Sen. Tim Kaine (D-VA) on Tuesday said he would offer an amendment to the National Defense Authorization Act that would bar the federal government from using the military against peaceful protests.
“The President is trying to turn the American military against American citizens who are peacefully protesting on domestic soil, which they have every right to do. I’m not going to stand for it,” Kaine said. “I never thought we would have to use the NDAA to make clear that the U.S. military shouldn’t be used as an agent of force against American citizens who are lawfully assembling. I thought that would seem obvious to everyone.”
Even without an amendment, the Pentagon on Tuesday insisted that it does not want active-duty troops out on American streets.
Trump has described Army Gen. Mark Milley, the chairman of the Joint Chiefs of Staff, as “in charge” of the administration’s response to the protests, but a senior Pentagon official said Tuesday that Milley merely “remains an adviser to the president.” The official downplayed Esper’s jarring description of American cities as a “battlespace”—one that earned Esper a rebuke from a former Joint Special Operations Command chief—as reflecting no more than his tendency to use military terminology.
Pentagon officials also suggested that Milley and Esper were “not aware that park police and law enforcement had made a decision to clear the square” of protesters, as one put it to reporters. Esper later reiterated that in an interview with NBC News late Tuesday: “I didn’t know where I was going,” he said. He said he believed they were going to “see some damage” caused by the protests and “talk to the troops.”
In their telling of what happened at Lafayette Park, both men arrived at the White House on Monday afternoon after a meeting of a response task force hosted by the FBI that included Attorney General William Barr and FBI Director Christopher Wray. Trump made the decision to inspect the National Guardsmen deployed to the park, a senior Pentagon official said, and “once they began to walk off the White House grounds, [Milley and Esper] continued with him.”
Both Milley and Esper have been slammed for taking part in the photo op. Milley was accused of acting as a “prop.” And a former defense official accused Esper of violating his oath to defend the Constitution by going along with Trump’s photo-op. James N. Miller, the U.S. undersecretary of Defense for policy from 2012 to 2014, announced in an op-ed Tuesday that he was resigning from the Pentagon’s science board and urged the defense secretary to “consider closely” his actions in the Trump administration.
“All of us would like to stay in a National Guard capacity,” a senior defense official said.
But Pentagon officials cautioned that active-duty forces—a mix of military police and engineering units from Forts Bragg and Drum—are on “shortened alert status” outside the Washington, D.C. area, though not in any states.
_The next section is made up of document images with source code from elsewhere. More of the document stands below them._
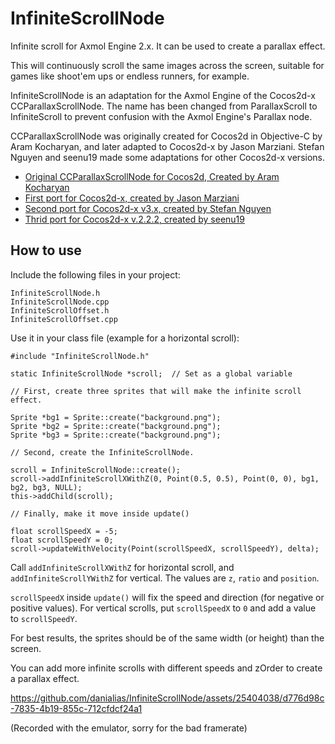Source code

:# InfiniteScrollNode
Infinite scroll for Axmol Engine 2.x. It can be used to create a parallax effect. 

This will continuously scroll the same images across the screen, suitable for games like shoot'em ups or endless runners, for example.

InfiniteScrollNode is an adaptation for the Axmol Engine of the Cocos2d-x CCParallaxScrollNode. The name has been changed from ParallaxScroll to InfiniteScroll to prevent confusion with the Axmol Engine's Parallax node.

CCParallaxScrollNode was originally created for Cocos2d in Objective-C by Aram Kocharyan, and later adapted to Cocos2d-x by Jason Marziani. Stefan Nguyen and seenu19 made some adaptations for other Cocos2d-x versions.

* [Original CCParallaxScrollNode for Cocos2d, Created by Aram Kocharyan](https://github.com/aramk/cocos2d)
* [First port for Cocos2d-x, created by Jason Marziani](https://github.com/jasonmarziani/CCParallaxScrollNode)
* [Second port for Cocos2d-x v3.x, created by Stefan Nguyen](https://github.com/stnguyen/CCParallaxScrollNode)
* [Thrid port for Cocos2d-x v.2.2.2, created by seenu19](https://github.com/seenu19/CCParallaxScrollNode)

## How to use

Include the following files in your project:
```
InfiniteScrollNode.h
InfiniteScrollNode.cpp
InfiniteScrollOffset.h
InfiniteScrollOffset.cpp
```

Use it in your class file (example for a horizontal scroll):
```
#include "InfiniteScrollNode.h"

static InfiniteScrollNode *scroll;  // Set as a global variable

// First, create three sprites that will make the infinite scroll effect.

Sprite *bg1 = Sprite::create("background.png");
Sprite *bg2 = Sprite::create("background.png");
Sprite *bg3 = Sprite::create("background.png");

// Second, create the InfiniteScrollNode.

scroll = InfiniteScrollNode::create();
scroll->addInfiniteScrollXWithZ(0, Point(0.5, 0.5), Point(0, 0), bg1, bg2, bg3, NULL);
this->addChild(scroll);

// Finally, make it move inside update()

float scrollSpeedX = -5;
float scrollSpeedY = 0;
scroll->updateWithVelocity(Point(scrollSpeedX, scrollSpeedY), delta);
```

Call `addInfiniteScrollXWithZ` for horizontal scroll, and `addInfiniteScrollYWithZ` for vertical. The values are `z`, `ratio` and `position`. 

`scrollSpeedX` inside `update()` will fix the speed and direction (for negative or positive values). For vertical scrolls, put `scrollSpeedX` to `0` and add a value to `scrollSpeedY`.

For best results, the sprites should be of the same width (or height) than the screen. 

You can add more infinite scrolls with different speeds and zOrder to create a parallax effect.



https://github.com/danialias/InfiniteScrollNode/assets/25404038/d776d98c-7835-4b19-855c-712cfdcf24a1


(Recorded with the emulator, sorry for the bad framerate)
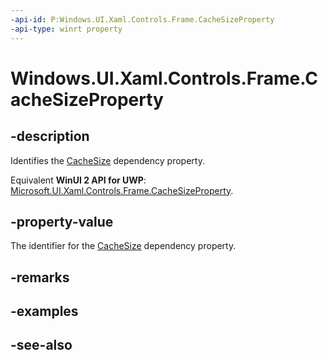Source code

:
 ```yaml
---
-api-id: P:Windows.UI.Xaml.Controls.Frame.CacheSizeProperty
-api-type: winrt property
---
```


<!-- Property syntax
public Windows.UI.Xaml.DependencyProperty CacheSizeProperty { get; }
-->

# Windows.UI.Xaml.Controls.Frame.CacheSizeProperty

## -description
Identifies the [CacheSize](frame_cachesize.md) dependency property.

Equivalent **WinUI 2 API for UWP**: [Microsoft.UI.Xaml.Controls.Frame.CacheSizeProperty](/windows/winui/api/microsoft.ui.xaml.controls.frame.cachesizeproperty).

## -property-value
The identifier for the [CacheSize](frame_cachesize.md) dependency property.

## -remarks

## -examples

## -see-also
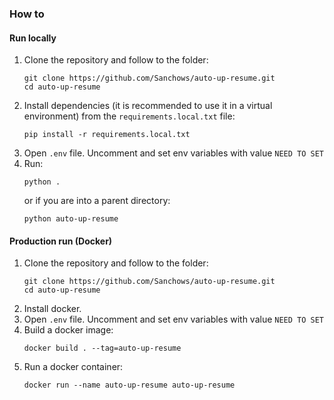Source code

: ### How to
#### Run locally
1. Clone the repository and follow to the folder:
    ```shell
    git clone https://github.com/Sanchows/auto-up-resume.git
    cd auto-up-resume
    ```
2. Install dependencies (it is recommended to use it in a virtual environment) from the `requirements.local.txt` file:
    ```shell
    pip install -r requirements.local.txt
    ```
3. Open `.env` file. Uncomment and set env variables with value `NEED TO SET`
4. Run:
   ```shell
   python .
   ```
   or if you are into a parent directory:
   ```shell
   python auto-up-resume
   ```
#### Production run (Docker)
1. Clone the repository and follow to the folder:
    ```shell
    git clone https://github.com/Sanchows/auto-up-resume.git
    cd auto-up-resume
    ```
2. Install docker.
3. Open `.env` file. Uncomment and set env variables with value `NEED TO SET`
4. Build a docker image:
   ```shell
   docker build . --tag=auto-up-resume
   ```
5. Run a docker container:
   ```shell
   docker run --name auto-up-resume auto-up-resume
   ```
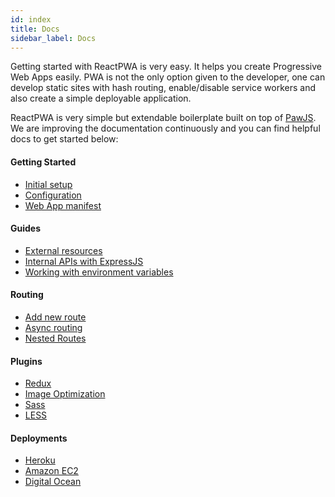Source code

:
 ```yaml
---
id: index
title: Docs
sidebar_label: Docs
---
```


Getting started with ReactPWA is very easy. It helps you create Progressive Web Apps easily. 
PWA is not the only option given to the developer, one can develop static sites with hash routing, 
enable/disable service workers and also create a simple deployable application. 

ReactPWA is very simple but extendable boilerplate built on top of [PawJS](https://github.com/atyantik/pawjs). 
We are improving the documentation continuously and you can find helpful docs to get started below:

#### Getting Started
  - [Initial setup](initial-setup.md)
  - [Configuration](configuration.md)
  - [Web App manifest](web-app-manifest.md)

#### Guides
  - [External resources](guides-load-external-resources.md)
  - [Internal APIs with ExpressJS](guides-internal-api-with-express.md)
  - [Working with environment variables](guides-working-with-environment-variables.md)

#### Routing
  - [Add new route](routing-add-new-route.md)
  - [Async routing](routing-async-routing.md)
  - [Nested Routes](routing-nested-routes.md)    
  
#### Plugins
  - [Redux](plugin-redux.md)
  - [Image Optimization](plugin-image-optimization.md)
  - [Sass](plugin-sass.md)
  - [LESS](plugin-less.md)

#### Deployments
  - [Heroku](deploying-to-heroku.md)
  - [Amazon EC2](deploying-to-amazon-ec2.md)
  - [Digital Ocean](deploying-to-digital-ocean.md)


<script async src="//pagead2.googlesyndication.com/pagead/js/adsbygoogle.js"></script>
<ins class="adsbygoogle"
     style="display:block"
     data-ad-client="ca-pub-7586505628408924"
     data-ad-slot="5652642939"
     data-ad-format="auto"></ins>
<script>
(adsbygoogle = window.adsbygoogle || []).push({});
</script>
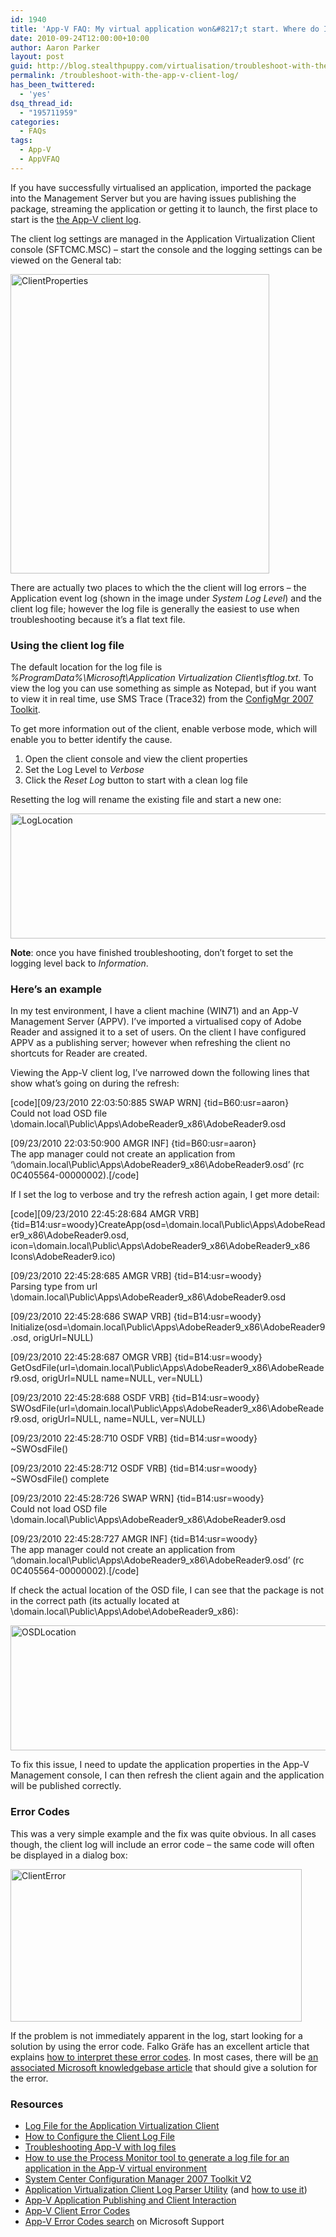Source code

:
 ```yaml
---
id: 1940
title: 'App-V FAQ: My virtual application won&#8217;t start. Where do I start troubleshooting?'
date: 2010-09-24T12:00:00+10:00
author: Aaron Parker
layout: post
guid: http://blog.stealthpuppy.com/virtualisation/troubleshoot-with-the-app-v-client-log/
permalink: /troubleshoot-with-the-app-v-client-log/
has_been_twittered:
  - 'yes'
dsq_thread_id:
  - "195711959"
categories:
  - FAQs
tags:
  - App-V
  - AppVFAQ
---
```

<img style="margin: 0px 10px 5px 0px; display: inline;" src="http://stealthpuppy.com/wp-content/uploads/2010/06/AppVFAQLogo.png" alt="" align="right" />If you have successfully virtualised an application, imported the package into the Management Server but you are having issues publishing the package, streaming the application or getting it to launch, the first place to start is the [the App-V client log](http://technet.microsoft.com/en-us/library/cc817165.aspx).

The client log settings are managed in the Application Virtualization Client console (SFTCMC.MSC) – start the console and the logging settings can be viewed on the General tab:

[<img style="background-image: none; padding-left: 0px; padding-right: 0px; display: inline; padding-top: 0px; border: 0px;" title="ClientProperties" src="http://stealthpuppy.com/wp-content/uploads/2010/09/ClientProperties_thumb.png" border="0" alt="ClientProperties" width="414" height="479" />](http://stealthpuppy.com/wp-content/uploads/2010/09/ClientProperties.png)

There are actually two places to which the the client will log errors – the Application event log (shown in the image under _System Log Level_) and the client log file; however the log file is generally the easiest to use when troubleshooting because it&#8217;s a flat text file.

### Using the client log file

The default location for the log file is _%ProgramData%\Microsoft\Application Virtualization Client\sftlog.txt_. To view the log you can use something as simple as Notepad, but if you want to view it in real time, use SMS Trace (Trace32) from the [ConfigMgr 2007 Toolkit](http://www.microsoft.com/downloads/en/details.aspx?displaylang=en&FamilyID=5a47b972-95d2-46b1-ab14-5d0cbce54eb8).

To get more information out of the client, enable verbose mode, which will enable you to better identify the cause.

  1. Open the client console and view the client properties
  2. Set the Log Level to _Verbose_
  3. Click the _Reset Log_ button to start with a clean log file

Resetting the log will rename the existing file and start a new one:

<img style="background-image: none; padding-left: 0px; padding-right: 0px; display: inline; padding-top: 0px; border: 0px;" title="LogLocation" src="http://stealthpuppy.com/wp-content/uploads/2010/09/LogLocation.png" border="0" alt="LogLocation" width="660" height="200" /> 

**Note**: once you have finished troubleshooting, don&#8217;t forget to set the logging level back to _Information_.

### Here&#8217;s an example

In my test environment, I have a client machine (WIN71) and an App-V Management Server (APPV). I&#8217;ve imported a virtualised copy of Adobe Reader and assigned it to a set of users. On the client I have configured APPV as a publishing server; however when refreshing the client no shortcuts for Reader are created.

Viewing the App-V client log, I&#8217;ve narrowed down the following lines that show what&#8217;s going on during the refresh:

\[code\]\[09/23/2010 22:03:50:885 SWAP WRN\] {tid=B60:usr=aaron}  
Could not load OSD file \\domain.local\Public\Apps\AdobeReader9_x86\AdobeReader9.osd

[09/23/2010 22:03:50:900 AMGR INF] {tid=B60:usr=aaron}  
The app manager could not create an application from &#8216;\\domain.local\Public\Apps\AdobeReader9_x86\AdobeReader9.osd&#8217; (rc 0C405564-00000002).[/code]

If I set the log to verbose and try the refresh action again, I get more detail:

\[code\]\[09/23/2010 22:45:28:684 AMGR VRB\] {tid=B14:usr=woody}CreateApp(osd=\\domain.local\Public\Apps\AdobeReader9\_x86\AdobeReader9.osd, icon=\\domain.local\Public\Apps\AdobeReader9\_x86\AdobeReader9_x86 Icons\AdobeReader9.ico)

[09/23/2010 22:45:28:685 AMGR VRB] {tid=B14:usr=woody}  
Parsing type from url \\domain.local\Public\Apps\AdobeReader9_x86\AdobeReader9.osd

[09/23/2010 22:45:28:686 SWAP VRB] {tid=B14:usr=woody}  
Initialize(osd=\\domain.local\Public\Apps\AdobeReader9_x86\AdobeReader9.osd, origUrl=NULL)

[09/23/2010 22:45:28:687 OMGR VRB] {tid=B14:usr=woody}  
GetOsdFile(url=\\domain.local\Public\Apps\AdobeReader9_x86\AdobeReader9.osd, origUrl=NULL name=NULL, ver=NULL)

[09/23/2010 22:45:28:688 OSDF VRB] {tid=B14:usr=woody}  
SWOsdFile(url=\\domain.local\Public\Apps\AdobeReader9_x86\AdobeReader9.osd, origUrl=NULL, name=NULL, ver=NULL)

[09/23/2010 22:45:28:710 OSDF VRB] {tid=B14:usr=woody}  
~SWOsdFile()

[09/23/2010 22:45:28:712 OSDF VRB] {tid=B14:usr=woody}  
~SWOsdFile() complete

[09/23/2010 22:45:28:726 SWAP WRN] {tid=B14:usr=woody}  
Could not load OSD file \\domain.local\Public\Apps\AdobeReader9_x86\AdobeReader9.osd

[09/23/2010 22:45:28:727 AMGR INF] {tid=B14:usr=woody}  
The app manager could not create an application from &#8216;\\domain.local\Public\Apps\AdobeReader9_x86\AdobeReader9.osd&#8217; (rc 0C405564-00000002).[/code]

If check the actual location of the OSD file, I can see that the package is not in the correct path (its actually located at \\domain.local\Public\Apps\Adobe\AdobeReader9_x86):

[<img style="background-image: none; padding-left: 0px; padding-right: 0px; display: inline; padding-top: 0px; border: 0px;" title="OSDLocation" src="http://stealthpuppy.com/wp-content/uploads/2010/09/OSDLocation_thumb.png" border="0" alt="OSDLocation" width="660" height="200" />](http://stealthpuppy.com/wp-content/uploads/2010/09/OSDLocation.png)

To fix this issue, I need to update the application properties in the App-V Management console, I can then refresh the client again and the application will be published correctly.

### Error Codes

This was a very simple example and the fix was quite obvious. In all cases though, the client log will include an error code – the same code will often be displayed in a dialog box:

[<img style="background-image: none; padding-left: 0px; padding-right: 0px; display: inline; padding-top: 0px; border: 0px;" title="ClientError" src="http://stealthpuppy.com/wp-content/uploads/2010/09/ClientError_thumb.png" border="0" alt="ClientError" width="466" height="244" />](http://stealthpuppy.com/wp-content/uploads/2010/09/ClientError.png)

If the problem is not immediately apparent in the log, start looking for a solution by using the error code. Falko Gräfe has an excellent article that explains [how to interpret these error codes](http://www.kirx.org/app-v/read/error-codes-en.html). In most cases, there will be [an associated Microsoft knowledgebase article](http://support.microsoft.com/search/default.aspx?query=%22app-v%22+error+code) that should give a solution for the error.

### Resources

  * [Log File for the Application Virtualization Client](http://technet.microsoft.com/en-us/library/cc817103.aspx)
  * [How to Configure the Client Log File](http://technet.microsoft.com/en-us/library/cc817165.aspx)
  * [Troubleshooting App-V with log files](http://blogs.technet.com/b/appv/archive/2009/01/26/troubleshooting-app-v-with-log-files.aspx)
  * [﻿﻿How to use the Process Monitor tool to generate a log file for an application in the App-V virtual environment](http://support.microsoft.com/kb/939896/)
  * [System Center Configuration Manager 2007 Toolkit V2](http://www.microsoft.com/downloads/en/details.aspx?displaylang=en&FamilyID=5a47b972-95d2-46b1-ab14-5d0cbce54eb8)
  * [Application Virtualization Client Log Parser Utility](http://www.microsoft.com/downloads/details.aspx?displaylang=en&FamilyID=72876c60-3a87-4705-b722-f73eb56219bf) (and [how to use it](http://blogs.technet.com/b/appv/archive/2008/11/06/app-v-4-5-resource-kit-application-virtualization-client-log-parser-utility.aspx))
  * [App-V Application Publishing and Client Interaction](http://download.microsoft.com/download/f/7/8/f784a197-73be-48ff-83da-4102c05a6d44/AppPubandClientInteraction.docx)
  * [App-V Client Error Codes](http://www.kirx.org/app-v/read/error-codes-en.html)
  * [App-V Error Codes search](http://support.microsoft.com/search/default.aspx?query=%22app-v%22+error+code) on Microsoft Support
Late on Tuesday, the Pentagon said those forces include an infantry battalion designated Task Force 504, bringing the troop total to 1,600. Chief spokesman Jonathan Rath Hoffman said the placement of Task Force 504 was “a prudent planning measure,” as the task force is “not participating in defense support to civil authority operations.”
More than 1,200 Guardsmen, mostly from D.C., are currently deployed in the district. Pentagon officials anticipated another 1,500 arriving on Tuesday, with more to come. Additional states contributing Guardsmen to the D.C. protest response include New Jersey, Utah, South Carolina, Indiana, Mississippi, and Tennessee. Pentagon officials called the National Guard support to the police-led protest crackdown an “uncomfortable mission.”